Drastic measures were needed, which led newly appointed CIO Ray Barnard to draw up a global enterprise strategy to maximize efficiency and minimize cost. The result was a $531 million, seven-year pay-as-you-go IT infrastructure deal with IBM that’s projected to save Fluor between $65 million and $80 million in costs over the life of the contract.

Under the deal, which Fluor and IBM implemented in January, Big Blue provides support in four areas: network infrastructure, desktop and LAN, global server management, and help desk administration. Although IBM is the service provider and about 285 Fluor workers transferred to the vendor, Barnard maintains this isn’t an outsourcing arrangement. “It is an on-demand sourcing strategy,” he says. IBM owns all the equipment in the new infrastructure. Similar to how customers pay a public utility for the gas or electricity they consume, Fluor only pays for the resources it uses.
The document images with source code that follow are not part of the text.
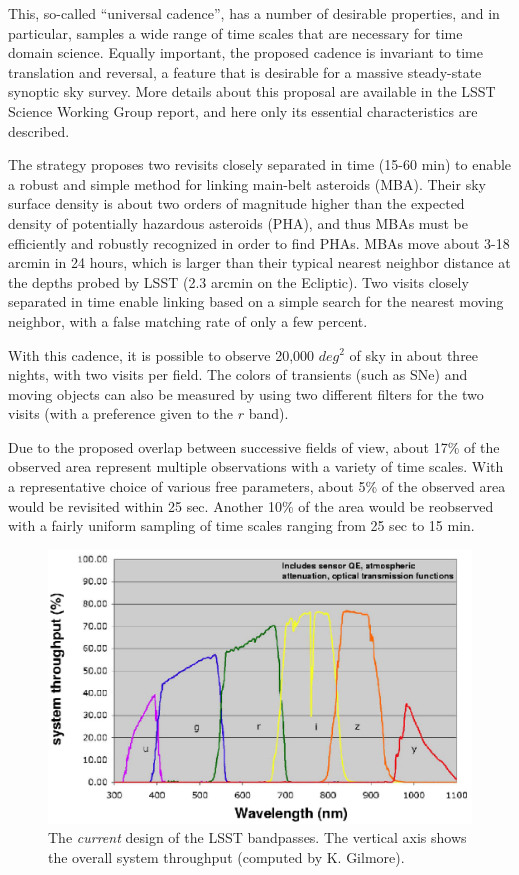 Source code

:This, so-called ``universal cadence'', has a number of desirable properties,
and in particular, samples a wide range of time scales that are necessary for
time domain science. Equally important, the proposed cadence is invariant to
time translation and reversal, a feature that is desirable for a massive
steady-state synoptic sky survey. More details about this proposal are available
in the LSST Science Working Group report, and here only its essential
characteristics are described.

The strategy proposes two revisits closely separated in time (15-60 min)
to enable a robust and simple method for linking main-belt asteroids (MBA).
Their sky surface density is about two orders of magnitude higher than the
expected density of potentially hazardous asteroids (PHA), and thus MBAs
must be efficiently and robustly recognized in order to find PHAs. MBAs
move about 3-18 arcmin in 24 hours, which is larger than their typical
nearest neighbor distance at the depths probed by LSST (2.3 arcmin on the
Ecliptic). Two visits closely separated in time enable linking based on
a simple search for the nearest moving neighbor, with a false matching
rate of only a few percent.

With this cadence, it is possible to observe 20,000 $deg^2$ of sky
in about three nights, with two visits per field. The colors of
transients (such as SNe) and moving objects can also be measured by
using two different filters for the two visits (with a preference given
to the $r$ band).

Due to the proposed overlap between successive fields of view, about
17\% of the observed area represent multiple observations with a variety
of time scales. With a representative choice of various free parameters,
about 5\% of the observed area would be revisited within 25 sec.
Another 10\% of the area would be reobserved with a fairly uniform
sampling of time scales ranging from 25 sec to 15 min.

\newpage
{}

\bigskip

\begin{figure}[h]\centering
\includegraphics[width=\textwidth]{lsstfilters.ps}
\caption{The {\it current} design of the LSST bandpasses. The vertical
axis shows the overall system throughput (computed by K. Gilmore).}
\end{figure}


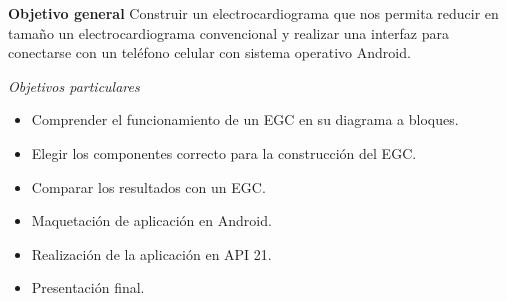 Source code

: 
\textbf{Objetivo general}
Construir un electrocardiograma que nos permita reducir en tamaño un electrocardiograma convencional y realizar una interfaz para conectarse con un teléfono celular con sistema operativo Android.\newline\par
\textit{Objetivos particulares}
\begin{itemize}
\item Comprender el funcionamiento de un EGC en su diagrama a bloques.
\item Elegir los componentes correcto para la construcción del EGC.
\item Comparar los resultados con un EGC.
\item Maquetación de aplicación en Android.
\item Realización de la aplicación en API 21.
\item Presentación final.
\end{itemize}
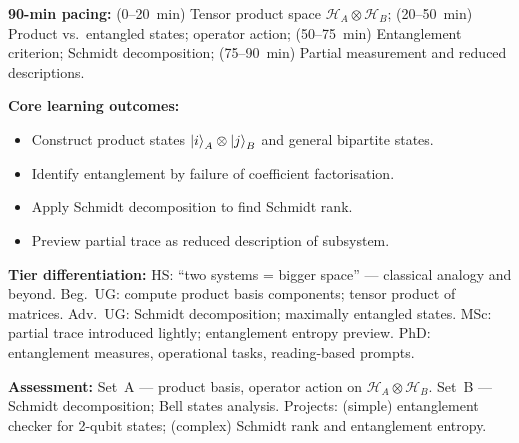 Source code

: \documentclass[11pt,a4paper]{article}
\begin{document}
\medskip
\begin{tcolorbox}[modulebox, title={Module~I.2 / L09: Tensor Products: Composite Systems \& Entanglement}]
\textbf{90-min pacing:} (0--20~min) Tensor product space $\mathcal{H}_A\otimes\mathcal{H}_B$;
(20--50~min) Product vs.\ entangled states; operator action;
(50--75~min) Entanglement criterion; Schmidt decomposition;
(75--90~min) Partial measurement and reduced descriptions.

\medskip\textbf{Core learning outcomes:}
\begin{itemize}[leftmargin=1.4em,topsep=2pt,itemsep=1pt]
  \item Construct product states $\ket{i}_A\otimes\ket{j}_B$ and general bipartite states.
  \item Identify entanglement by failure of coefficient factorisation.
  \item Apply Schmidt decomposition to find Schmidt rank.
  \item Preview partial trace as reduced description of subsystem.
\end{itemize}

\medskip\textbf{Tier differentiation:}
HS: ``two systems = bigger space'' --- classical analogy and beyond.
Beg.\ UG: compute product basis components; tensor product of matrices.
Adv.\ UG: Schmidt decomposition; maximally entangled states.
MSc: partial trace introduced lightly; entanglement entropy preview.
PhD: entanglement measures, operational tasks, reading-based prompts.

\medskip\textbf{Assessment:}
Set~A --- product basis, operator action on $\mathcal{H}_A\otimes\mathcal{H}_B$.
Set~B --- Schmidt decomposition; Bell states analysis.
Projects: (simple) entanglement checker for 2-qubit states; (complex) Schmidt rank and entanglement entropy.
\end{tcolorbox}
\end{document}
Utility pricing isn’t new. Rooted in the mainframe days, the model became popular in the dot-com era when Web hosting firms, application service providers and storage service providers gave start-ups flexible resources. That model fell by the wayside after the dot-bomb, but utility pricing has recently resurfaced with big names such as EMC, HP and IBM pushing their offerings.

During the soft economy, traditional companies such as Fluor are finding benefits in such pay-as-you-go plans. “IT was on an 80% fixed and 20% variable cost model; with on-demand we are moving to a 78% variable and 22% fixed model, which allows for movement of IT support to meet the needs of the business,” Barnard explains.

Internal customers are looking forward to only paying for what they use, whereas previously, IT costs were split equally among large and small business units. Usage is measured based on throughput in processors, number of helpdesk calls taken and gigabyte-size for storage. By year-end, once the new infrastructure is complete, IBM will bill Fluor monthly.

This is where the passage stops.